Una mater familias de 84 años. Una hija de la tierra y del cerro. Ella se encarna en las hojas del horco molle y aparece entre el monte, los maizales y un caserío. Solo tiene un deseo: “pal año venidero, pido que la luz no se apague y quel cielo le de tregua a mi suelo…”.

A Margarita Julia Cruz sus vecinos la conocen como “La Andariega”, porque con sus "ochenta y pico diaño”, trabaja a plena marcha todos los días en su chacra; una hectárea verde y sin tranqueras que corten el paso a los extraños, solo aislada del ruido urbano por la selva de yungas, por el pie del Cerro San Javier y por un río pedregoso de montaña, llamado Muerto.

Al llegar a los límites de su propiedad, se la ve venir caminando apresurada, por un pasillo bordeado de árboles nativos, helechos y flores. Nos recibe -a Dani, mi compañera, y a mí- en el pórtico boscoso de su propiedad, una especie de balcón natural que permite ver todo lo que ocurre, colina abajo, hasta el cauce del rio. Nos da la bienvenida con una sonrisa tierna y nos hace pasar a su casa.

“La vieja del monte”–así es como la llamo desde que la conocí hace varios años- es una buena abuela. Tiene la misma altura que tenía mi nona, metro y medio (digamos), cabello grisáceo hasta los hombros, encías despobladas de dientes, piel morena marcada por arrugadas líneas del tiempo y una energía vital que asombra.

Sentada en su silla de madera -una especie de trono rustico- invita con mate y una enorme mesa repleta de rodajas de bollo y chirimoyas frescas. Da charla y conversa como si fuéramos sus nietos: “hoy estoy a puro trote porque voy a horniá pan casero pa´ la semana, como lo hago todos los sábados”, expresa la vieja. De un disparo se pone en pie, camina hasta un cuarto y vuelve para invitarnos al lugar en donde ella elabora su pan.

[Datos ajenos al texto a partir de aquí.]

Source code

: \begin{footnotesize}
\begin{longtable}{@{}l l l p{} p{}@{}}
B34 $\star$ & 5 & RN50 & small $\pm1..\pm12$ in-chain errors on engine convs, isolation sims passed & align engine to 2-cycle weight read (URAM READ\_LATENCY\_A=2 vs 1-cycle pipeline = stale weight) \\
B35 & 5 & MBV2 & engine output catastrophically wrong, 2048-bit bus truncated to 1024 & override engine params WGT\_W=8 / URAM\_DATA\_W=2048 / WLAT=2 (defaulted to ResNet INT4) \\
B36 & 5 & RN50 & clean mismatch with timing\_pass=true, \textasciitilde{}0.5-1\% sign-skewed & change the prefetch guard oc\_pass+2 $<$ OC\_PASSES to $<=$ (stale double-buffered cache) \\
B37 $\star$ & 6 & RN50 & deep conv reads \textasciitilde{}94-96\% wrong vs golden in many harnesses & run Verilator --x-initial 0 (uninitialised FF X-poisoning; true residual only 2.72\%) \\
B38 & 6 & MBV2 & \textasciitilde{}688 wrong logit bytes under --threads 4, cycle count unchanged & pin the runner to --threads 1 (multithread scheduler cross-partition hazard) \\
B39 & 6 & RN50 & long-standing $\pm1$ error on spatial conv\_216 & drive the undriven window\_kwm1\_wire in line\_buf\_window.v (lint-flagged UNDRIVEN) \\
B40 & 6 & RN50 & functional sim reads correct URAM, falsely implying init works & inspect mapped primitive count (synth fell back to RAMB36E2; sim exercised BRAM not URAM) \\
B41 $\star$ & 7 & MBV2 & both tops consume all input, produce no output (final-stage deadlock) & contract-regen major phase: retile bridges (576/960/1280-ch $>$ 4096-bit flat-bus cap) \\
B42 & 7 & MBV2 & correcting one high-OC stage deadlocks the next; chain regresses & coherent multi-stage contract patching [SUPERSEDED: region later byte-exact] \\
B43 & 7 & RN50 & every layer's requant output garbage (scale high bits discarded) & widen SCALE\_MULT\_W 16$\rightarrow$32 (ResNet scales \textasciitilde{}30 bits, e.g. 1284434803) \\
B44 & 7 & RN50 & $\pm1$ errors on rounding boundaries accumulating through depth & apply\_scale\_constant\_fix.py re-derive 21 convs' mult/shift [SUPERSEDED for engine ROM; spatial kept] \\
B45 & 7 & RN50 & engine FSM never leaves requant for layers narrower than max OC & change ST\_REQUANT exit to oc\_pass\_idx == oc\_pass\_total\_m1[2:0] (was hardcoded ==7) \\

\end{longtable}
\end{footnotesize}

La cocina y los panes calientes

Margarita disfruta de la compañía, se siente en confianza y nos muestra su cocina. Un ranchito de madera separado de la casa central, de unos 16 m2, con piso de tierra, cuatro postes o columnas y techo de zinc ennegrecido por el hollín del fuego y del aceite de fritura; una especie de carbonilla que se aloja en la cara interior de las chapas que ayudan a protegerse de la lluvia y evita la humedad que extingue al fuego. Allí, guarda todos los trastos culinarios y alimentos: ollas y sartenes de hierro fundido y chapa acerada bien curtidas por el uso, martillos “batebifes” para ablandar las milanesas, palos para amasar, cuchillos bien gastados, machetes de diversos calibres, piedras de afilar, balanzas, leña seca, bolsas de 20 kilos de harina blanca, cajones con zapallos (variedades anco y plomo), cebollas, papas y batatas, cientos de tarritos y frascos de mermelada convertidos en especieros.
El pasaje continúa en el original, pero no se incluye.